- [What you will do]: The records below are to be repeated in full, exactly as they are.

- [Source material]:
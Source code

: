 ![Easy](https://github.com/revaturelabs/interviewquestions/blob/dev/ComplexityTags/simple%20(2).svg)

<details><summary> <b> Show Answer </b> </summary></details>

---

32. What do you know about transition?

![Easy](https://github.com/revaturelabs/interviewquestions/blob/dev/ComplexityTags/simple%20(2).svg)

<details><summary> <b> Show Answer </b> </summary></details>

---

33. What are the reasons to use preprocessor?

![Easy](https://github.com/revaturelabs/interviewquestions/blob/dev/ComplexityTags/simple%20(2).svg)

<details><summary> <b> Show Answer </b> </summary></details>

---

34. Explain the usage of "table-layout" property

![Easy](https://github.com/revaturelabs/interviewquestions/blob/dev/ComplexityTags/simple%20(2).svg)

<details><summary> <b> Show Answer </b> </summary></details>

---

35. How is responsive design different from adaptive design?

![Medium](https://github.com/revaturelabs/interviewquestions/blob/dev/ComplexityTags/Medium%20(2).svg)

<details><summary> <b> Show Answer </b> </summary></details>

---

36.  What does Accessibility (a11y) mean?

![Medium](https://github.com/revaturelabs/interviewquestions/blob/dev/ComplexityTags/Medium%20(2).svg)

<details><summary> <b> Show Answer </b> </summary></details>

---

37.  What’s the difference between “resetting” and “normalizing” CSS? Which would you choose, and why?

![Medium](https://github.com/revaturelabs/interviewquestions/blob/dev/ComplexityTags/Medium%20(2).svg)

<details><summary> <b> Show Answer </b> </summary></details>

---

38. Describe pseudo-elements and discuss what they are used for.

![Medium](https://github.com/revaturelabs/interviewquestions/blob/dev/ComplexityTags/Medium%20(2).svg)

- [Solution below]:
Source code

: ![Easy](https://github.com/revaturelabs/interviewquestions/blob/dev/ComplexityTags/simple%20(2).svg)

<details><summary> <b> Show Answer </b> </summary></details>

---

32. What do you know about transition?

![Easy](https://github.com/revaturelabs/interviewquestions/blob/dev/ComplexityTags/simple%20(2).svg)

<details><summary> <b> Show Answer </b> </summary></details>

---

33. What are the reasons to use preprocessor?

![Easy](https://github.com/revaturelabs/interviewquestions/blob/dev/ComplexityTags/simple%20(2).svg)

<details><summary> <b> Show Answer </b> </summary></details>

---

34. Explain the usage of "table-layout" property

![Easy](https://github.com/revaturelabs/interviewquestions/blob/dev/ComplexityTags/simple%20(2).svg)

<details><summary> <b> Show Answer </b> </summary></details>

---

35. How is responsive design different from adaptive design?

![Medium](https://github.com/revaturelabs/interviewquestions/blob/dev/ComplexityTags/Medium%20(2).svg)

<details><summary> <b> Show Answer </b> </summary></details>

---

36.  What does Accessibility (a11y) mean?

![Medium](https://github.com/revaturelabs/interviewquestions/blob/dev/ComplexityTags/Medium%20(2).svg)

<details><summary> <b> Show Answer </b> </summary></details>

---

37.  What’s the difference between “resetting” and “normalizing” CSS? Which would you choose, and why?

![Medium](https://github.com/revaturelabs/interviewquestions/blob/dev/ComplexityTags/Medium%20(2).svg)

<details><summary> <b> Show Answer </b> </summary></details>

---

38. Describe pseudo-elements and discuss what they are used for.

![Medium](https://github.com/revaturelabs/interviewquestions/blob/dev/ComplexityTags/Medium%20(2).svg)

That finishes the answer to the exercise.